* [How to complete this task]
The word "Sample" marks the lines you need; copy each of them from the data.

[Data records]

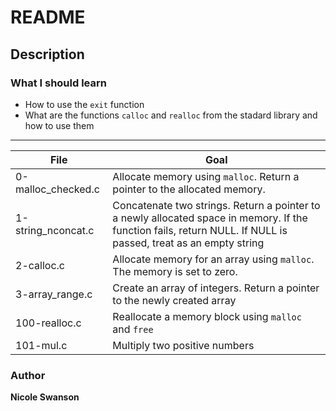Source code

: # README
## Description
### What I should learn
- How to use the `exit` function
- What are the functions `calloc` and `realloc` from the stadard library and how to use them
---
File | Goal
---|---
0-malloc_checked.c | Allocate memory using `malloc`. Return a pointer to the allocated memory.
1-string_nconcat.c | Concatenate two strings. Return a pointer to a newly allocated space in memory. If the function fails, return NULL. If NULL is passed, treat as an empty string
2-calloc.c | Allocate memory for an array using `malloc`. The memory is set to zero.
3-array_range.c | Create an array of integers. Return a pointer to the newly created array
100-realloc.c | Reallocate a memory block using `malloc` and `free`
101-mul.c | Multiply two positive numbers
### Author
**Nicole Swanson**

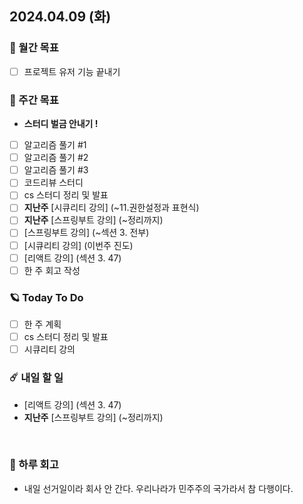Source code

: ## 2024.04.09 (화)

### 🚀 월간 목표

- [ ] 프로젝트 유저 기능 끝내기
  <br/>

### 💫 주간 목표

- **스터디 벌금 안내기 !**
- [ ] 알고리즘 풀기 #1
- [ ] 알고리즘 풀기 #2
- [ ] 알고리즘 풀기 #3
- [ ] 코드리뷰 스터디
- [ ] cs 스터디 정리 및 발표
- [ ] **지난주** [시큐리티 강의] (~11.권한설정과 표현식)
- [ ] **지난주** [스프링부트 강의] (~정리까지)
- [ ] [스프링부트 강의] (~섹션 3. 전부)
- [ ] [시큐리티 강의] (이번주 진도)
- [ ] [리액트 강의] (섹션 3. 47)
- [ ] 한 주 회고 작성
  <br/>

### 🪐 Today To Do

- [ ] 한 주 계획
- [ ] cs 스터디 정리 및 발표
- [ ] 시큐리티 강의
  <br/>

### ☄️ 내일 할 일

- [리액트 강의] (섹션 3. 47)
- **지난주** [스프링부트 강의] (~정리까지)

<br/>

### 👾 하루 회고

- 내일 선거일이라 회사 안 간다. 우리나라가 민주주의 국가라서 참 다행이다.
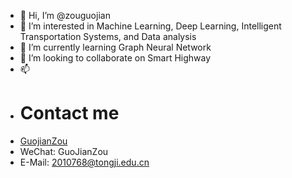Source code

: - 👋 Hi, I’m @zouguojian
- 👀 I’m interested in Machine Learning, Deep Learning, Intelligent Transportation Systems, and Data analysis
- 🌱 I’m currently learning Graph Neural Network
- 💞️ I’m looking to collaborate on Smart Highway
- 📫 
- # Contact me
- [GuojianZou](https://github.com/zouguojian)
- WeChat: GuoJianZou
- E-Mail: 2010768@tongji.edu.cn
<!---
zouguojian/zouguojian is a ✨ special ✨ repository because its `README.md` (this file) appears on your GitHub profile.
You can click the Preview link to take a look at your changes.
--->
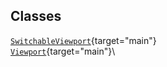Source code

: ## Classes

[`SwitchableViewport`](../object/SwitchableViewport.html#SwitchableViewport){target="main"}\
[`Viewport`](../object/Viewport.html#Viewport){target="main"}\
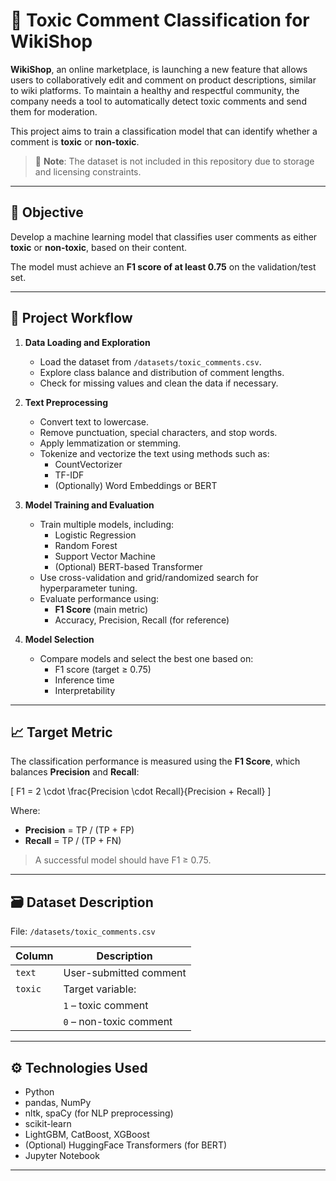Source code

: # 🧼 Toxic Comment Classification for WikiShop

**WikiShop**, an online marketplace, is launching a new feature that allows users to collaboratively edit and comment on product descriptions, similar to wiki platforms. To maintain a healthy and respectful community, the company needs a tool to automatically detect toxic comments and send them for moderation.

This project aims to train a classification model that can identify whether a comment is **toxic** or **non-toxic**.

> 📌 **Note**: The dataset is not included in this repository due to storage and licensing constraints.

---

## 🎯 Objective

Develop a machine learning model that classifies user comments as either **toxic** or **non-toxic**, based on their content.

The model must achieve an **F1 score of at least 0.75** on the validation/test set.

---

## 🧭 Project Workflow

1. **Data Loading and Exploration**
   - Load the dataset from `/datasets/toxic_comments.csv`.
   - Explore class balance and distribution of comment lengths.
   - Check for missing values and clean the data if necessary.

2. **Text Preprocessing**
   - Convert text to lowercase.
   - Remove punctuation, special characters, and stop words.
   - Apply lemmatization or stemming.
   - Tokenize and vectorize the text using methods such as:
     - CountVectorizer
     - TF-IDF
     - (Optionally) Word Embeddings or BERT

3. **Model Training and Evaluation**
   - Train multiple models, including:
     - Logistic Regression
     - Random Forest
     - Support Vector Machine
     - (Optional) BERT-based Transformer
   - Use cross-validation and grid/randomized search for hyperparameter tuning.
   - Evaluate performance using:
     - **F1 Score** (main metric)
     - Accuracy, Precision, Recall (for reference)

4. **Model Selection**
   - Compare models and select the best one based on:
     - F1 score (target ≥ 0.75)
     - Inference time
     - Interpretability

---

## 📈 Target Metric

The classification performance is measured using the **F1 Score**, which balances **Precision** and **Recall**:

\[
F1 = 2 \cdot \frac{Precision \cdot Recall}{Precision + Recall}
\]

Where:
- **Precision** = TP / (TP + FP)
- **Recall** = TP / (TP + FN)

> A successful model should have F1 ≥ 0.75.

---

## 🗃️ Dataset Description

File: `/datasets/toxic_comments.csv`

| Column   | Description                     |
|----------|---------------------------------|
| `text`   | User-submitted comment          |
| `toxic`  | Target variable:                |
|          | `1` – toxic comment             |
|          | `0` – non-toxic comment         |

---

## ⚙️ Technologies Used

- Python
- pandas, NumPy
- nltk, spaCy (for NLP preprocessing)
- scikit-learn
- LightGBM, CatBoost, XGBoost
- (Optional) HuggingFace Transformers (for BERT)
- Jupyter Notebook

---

[/Data records]
[Data records]

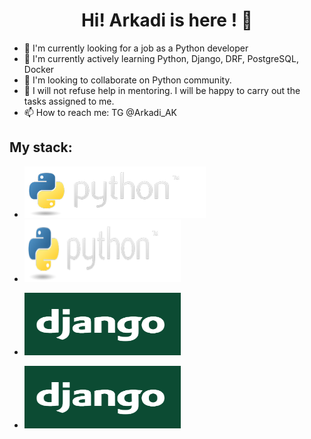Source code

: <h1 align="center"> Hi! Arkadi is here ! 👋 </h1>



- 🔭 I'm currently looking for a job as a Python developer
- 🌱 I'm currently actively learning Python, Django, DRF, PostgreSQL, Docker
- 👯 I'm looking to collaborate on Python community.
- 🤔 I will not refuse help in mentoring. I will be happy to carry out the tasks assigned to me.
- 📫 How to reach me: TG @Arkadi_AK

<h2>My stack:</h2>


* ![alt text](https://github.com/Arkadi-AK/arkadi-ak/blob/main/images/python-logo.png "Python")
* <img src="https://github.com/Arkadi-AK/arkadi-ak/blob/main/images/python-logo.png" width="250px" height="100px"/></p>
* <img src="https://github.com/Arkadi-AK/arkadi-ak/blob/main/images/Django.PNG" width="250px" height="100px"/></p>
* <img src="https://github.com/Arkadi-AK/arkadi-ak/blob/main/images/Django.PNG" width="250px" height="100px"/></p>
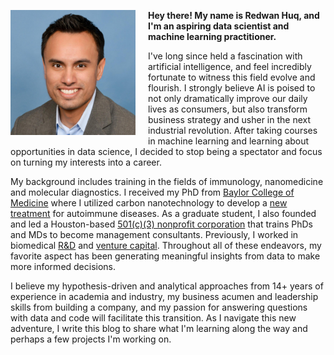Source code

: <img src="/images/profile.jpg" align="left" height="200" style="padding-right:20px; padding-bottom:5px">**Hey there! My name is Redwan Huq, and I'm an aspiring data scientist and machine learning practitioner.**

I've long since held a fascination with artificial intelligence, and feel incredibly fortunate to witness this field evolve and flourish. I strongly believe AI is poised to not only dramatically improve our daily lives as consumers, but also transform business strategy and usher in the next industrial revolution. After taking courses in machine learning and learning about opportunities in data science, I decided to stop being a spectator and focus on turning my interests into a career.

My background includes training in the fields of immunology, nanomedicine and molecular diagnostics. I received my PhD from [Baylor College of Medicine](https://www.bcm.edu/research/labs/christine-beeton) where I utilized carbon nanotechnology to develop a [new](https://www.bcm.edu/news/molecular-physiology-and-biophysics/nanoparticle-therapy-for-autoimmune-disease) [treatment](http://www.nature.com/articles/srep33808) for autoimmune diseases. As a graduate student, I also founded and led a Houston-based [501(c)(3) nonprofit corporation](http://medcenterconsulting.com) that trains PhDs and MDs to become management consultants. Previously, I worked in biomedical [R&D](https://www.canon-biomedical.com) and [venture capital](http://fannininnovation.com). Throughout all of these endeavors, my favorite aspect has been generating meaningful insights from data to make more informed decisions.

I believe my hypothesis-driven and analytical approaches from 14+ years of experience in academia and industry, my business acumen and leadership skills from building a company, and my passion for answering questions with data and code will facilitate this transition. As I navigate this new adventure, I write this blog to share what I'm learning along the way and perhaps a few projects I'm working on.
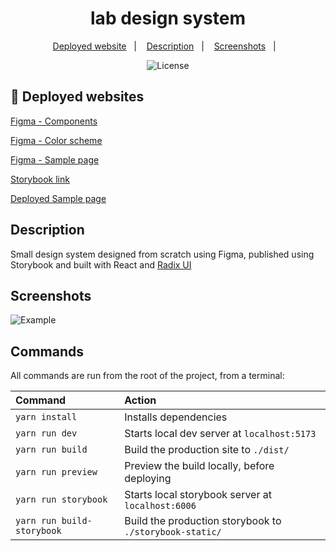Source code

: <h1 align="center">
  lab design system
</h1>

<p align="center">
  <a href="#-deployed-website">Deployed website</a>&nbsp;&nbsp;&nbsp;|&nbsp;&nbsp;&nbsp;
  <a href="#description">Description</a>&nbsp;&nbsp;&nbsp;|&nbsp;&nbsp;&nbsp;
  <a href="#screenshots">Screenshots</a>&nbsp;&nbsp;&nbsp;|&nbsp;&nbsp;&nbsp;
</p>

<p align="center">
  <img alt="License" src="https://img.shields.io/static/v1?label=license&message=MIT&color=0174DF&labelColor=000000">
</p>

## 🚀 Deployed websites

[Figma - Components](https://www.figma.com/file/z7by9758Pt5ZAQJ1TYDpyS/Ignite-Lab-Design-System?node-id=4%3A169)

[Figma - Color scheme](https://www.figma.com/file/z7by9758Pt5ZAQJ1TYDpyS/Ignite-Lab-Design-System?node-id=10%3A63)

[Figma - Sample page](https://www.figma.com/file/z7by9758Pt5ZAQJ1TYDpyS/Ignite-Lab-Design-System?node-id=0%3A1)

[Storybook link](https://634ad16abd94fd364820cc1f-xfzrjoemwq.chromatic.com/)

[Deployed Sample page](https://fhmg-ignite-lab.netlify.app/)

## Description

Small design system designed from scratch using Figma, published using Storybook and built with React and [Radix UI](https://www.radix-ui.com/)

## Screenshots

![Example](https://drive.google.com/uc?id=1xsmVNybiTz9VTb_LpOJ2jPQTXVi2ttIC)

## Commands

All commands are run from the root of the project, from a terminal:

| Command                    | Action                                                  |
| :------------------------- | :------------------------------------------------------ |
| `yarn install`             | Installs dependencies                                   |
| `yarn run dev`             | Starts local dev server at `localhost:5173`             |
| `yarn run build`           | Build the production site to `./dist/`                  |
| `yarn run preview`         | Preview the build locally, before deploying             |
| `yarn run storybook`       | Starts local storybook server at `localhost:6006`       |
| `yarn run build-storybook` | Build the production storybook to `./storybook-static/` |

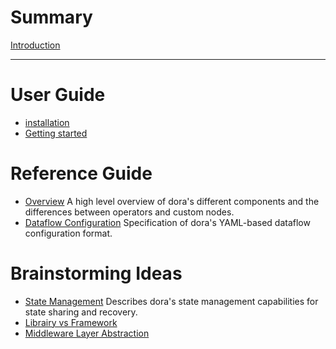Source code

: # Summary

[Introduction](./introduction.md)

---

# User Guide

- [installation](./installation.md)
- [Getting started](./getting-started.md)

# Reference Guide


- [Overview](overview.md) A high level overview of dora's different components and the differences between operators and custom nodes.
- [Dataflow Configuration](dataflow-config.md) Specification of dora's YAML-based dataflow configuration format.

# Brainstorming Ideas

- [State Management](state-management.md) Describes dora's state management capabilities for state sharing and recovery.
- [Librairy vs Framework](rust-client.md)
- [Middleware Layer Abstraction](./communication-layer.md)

[/Data records]

* [Exercise output]
[Figma - Sample page](https://www.figma.com/file/z7by9758Pt5ZAQJ1TYDpyS/Ignite-Lab-Design-System?node-id=0%3A1)
[Deployed Sample page](https://fhmg-ignite-lab.netlify.app/)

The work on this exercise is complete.